**Source data:**
[Start of Attachment]
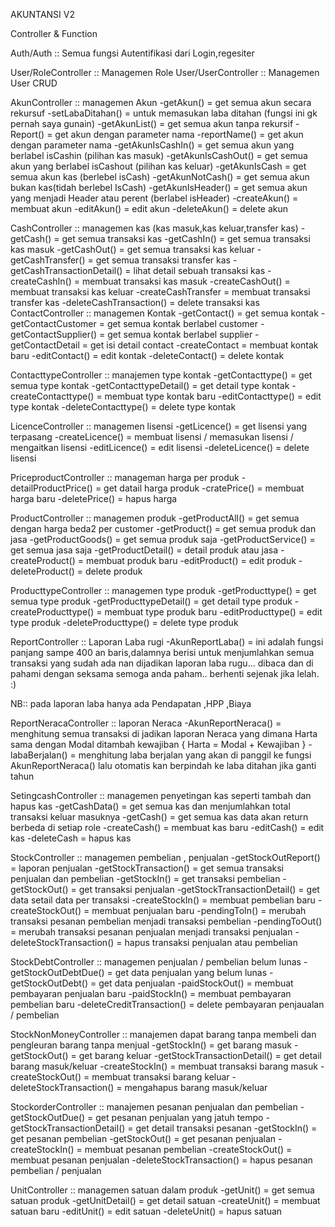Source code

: AKUNTANSI V2

Controller & Function

Auth/Auth :: Semua fungsi Autentifikasi dari Login,regesiter

User/RoleController :: Managemen Role
User/UserController :: Managemen User CRUD

AkunController :: managemen Akun
-getAkun() = get semua akun secara rekursuf
-setLabaDitahan() = untuk memasukan laba ditahan (fungsi ini gk pernah saya gunain)
-getAkunList() = get semua akun tanpa rekursif
-Report() = get akun dengan parameter nama
-reportName() = get akun dengan parameter nama
-getAkunIsCashIn() = get semua akun yang berlabel isCashin (pilihan kas masuk)
-getAkunIsCashOut() = get semua akun yang berlabel isCashout (pilihan kas keluar)
-getAkunIsCash = get semua akun kas (berlebel isCash)
-getAkunNotCash() = get semua akun bukan kas(tidah berlebel IsCash)
-getAkunIsHeader() = get semua akun yang menjadi Header atau perent (berlabel isHeader)
-createAkun() = membuat akun
-editAkun() = edit akun
-deleteAkun() = delete akun

CashController :: managemen kas (kas masuk,kas keluar,transfer kas)
-getCash() = get semua transaksi kas
-getCashIn() = get semua transaksi kas masuk
-getCashOut() = get semua transaksi kas keluar
-getCashTransfer() = get semua transaksi transfer kas
-getCashTransactionDetail() = lihat detail sebuah transaksi kas
-createCashIn() = membuat transaksi kas masuk
-createCashOut() = membuat transaksi kas keluar
-createCashTransfer = membuat transaksi transfer kas
-deleteCashTransaction() = delete transaksi kas
ContactController :: managemen Kontak
-getContact() = get semua kontak
-getContactCustomer = get semua kontak berlabel customer
-getContactSupplier() = get semua kontak berlabel supplier
-getContactDetail = get isi detail contact
-createContact = membuat kontak baru
-editContact() = edit kontak
-deleteContact() = delete kontak

ContacttypeController :: manajemen type kontak
-getContacttype() = get semua type kontak
-getContacttypeDetail() = get detail type kontak
-createContacttype() = membuat type kontak baru
-editContacttype() = edit type kontak
-deleteContacttype() = delete type kontak

LicenceController :: managemen lisensi
-getLicence() = get lisensi yang terpasang
-createLicence() = membuat lisensi / memasukan lisensi / mengaitkan lisensi
-editLicence() = edit lisensi
-deleteLicence() = delete lisensi

PriceproductController :: manageman harga per produk
-detailProductPrice() = get datail harga produk
-cratePrice() = membuat harga baru
-deletePrice() = hapus harga

ProductController :: managemen produk
-getProductAll() = get semua dengan harga beda2 per customer
-getProduct() = get semua produk dan jasa
-getProductGoods() = get semua produk saja
-getProductService() = get semua jasa saja
-getProductDetail() = detail produk atau jasa
-createProduct() = membuat produk baru
-editProduct() = edit produk
-deleteProduct() = delete produk

ProducttypeController :: managemen type produk
-getProducttype() = get semua type produk
-getProducttypeDetail() = get detail type produk
-createProducttype() = membuat type produk baru
-editProducttype() = edit type produk
-deleteProducttype() = delete type produk

ReportController :: Laporan Laba rugi
-AkunReportLaba() = ini adalah fungsi panjang sampe 400 an baris,dalamnya berisi untuk menjumlahkan semua transaksi yang sudah ada nan dijadikan laporan laba rugu... dibaca dan di pahami dengan seksama semoga anda paham.. berhenti sejenak jika lelah. :)

NB:: pada laporan laba hanya ada Pendapatan ,HPP ,Biaya

ReportNeracaController :: laporan Neraca
-AkunReportNeraca() = menghitung semua transaksi di jadikan laporan Neraca yang dimana Harta sama dengan Modal ditambah kewajiban
{ Harta = Modal + Kewajiban }
-labaBerjalan() = menghitung laba berjalan yang akan di panggil ke fungsi AkunReportNeraca()
lalu otomatis kan berpindah ke laba ditahan jika ganti tahun

SetingcashController :: managemen penyetingan kas seperti tambah dan hapus kas
-getCashData() = get semua kas dan menjumlahkan total transaksi keluar masuknya
-getCash() = get semua kas data akan return berbeda di setiap role
-createCash() = membuat kas baru
-editCash() = edit kas
-deleteCash = hapus kas

StockController :: managemen pembelian , penjualan
-getStockOutReport() = laporan penjualan
-getStockTransaction() = get semua transaksi penjualan dan pembelian
-getStockIn() = get transaksi pembelian
-getStockOut() = get transaksi penjualan
-getStockTransactionDetail() = get data setail data per transaksi
-createStockIn() = membuat pembelian baru
-createStockOut() = membuat penjualan baru
-pendingToIn() = merubah transaksi pesanan pembelian menjadi transaksi pembelian
-pendingToOut() = merubah transaksi pesanan penjualan menjadi transaksi penjualan
-deleteStockTransaction() = hapus transaksi penjualan atau pembelian

StockDebtController :: managemen penjualan / pembelian belum lunas
-getStockOutDebtDue() = get data penjualan yang belum lunas
-getStockOutDebt() = get data penjualan
-paidStockOut() = membuat pembayaran penjualan baru
-paidStockIn() = membuat pembayaran pembelian baru
-deleteCreditTransaction() = delete pembayaran penjaualan / pembelian

StockNonMoneyController :: manajemen dapat barang tanpa membeli dan pengleuran barang tanpa menjual
-getStockIn() = get barang masuk
-getStockOut() = get barang keluar
-getStockTransactionDetail() = get detail barang masuk/keluar
-createStockIn() = membuat transaksi barang masuk
-createStockOut() = membuat transaksi barang keluar
-deleteStockTransaction() = mengahapus barang masuk/keluar

StockorderController :: manajemen pesanan penjualan dan pembelian
-getStockOutDue() = get pesanan penjualan yang jatuh tempo
-getStockTransactionDetail() = get detail transaksi pesanan
-getStockIn() = get pesanan pembelian
-getStockOut() = get pesanan penjualan
-createStockIn() = membuat pesanan pembelian
-createStockOut() = membuat pesanan penjualan
-deleteStockTransaction() = hapus pesanan pembelian / penjualan

UnitController :: managemen satuan dalam produk
-getUnit() = get semua satuan produk
-getUnitDetail() = get detail satuan
-createUnit() = membuat satuan baru
-editUnit() = edit satuan
-deleteUnit() = hapus satuan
[End of Attachment]
**Work to be completed:** Set down precisely the lines above between the line holding "-getStockTransactionDetail() = get detail barang" and the line holding "-getStockOutDue() = get", inclusive, and nothing beyond them.

**Written answer:**
-getStockTransactionDetail() = get detail barang masuk/keluar
-createStockIn() = membuat transaksi barang masuk
-createStockOut() = membuat transaksi barang keluar
-deleteStockTransaction() = mengahapus barang masuk/keluar

StockorderController :: manajemen pesanan penjualan dan pembelian
-getStockOutDue() = get pesanan penjualan yang jatuh tempo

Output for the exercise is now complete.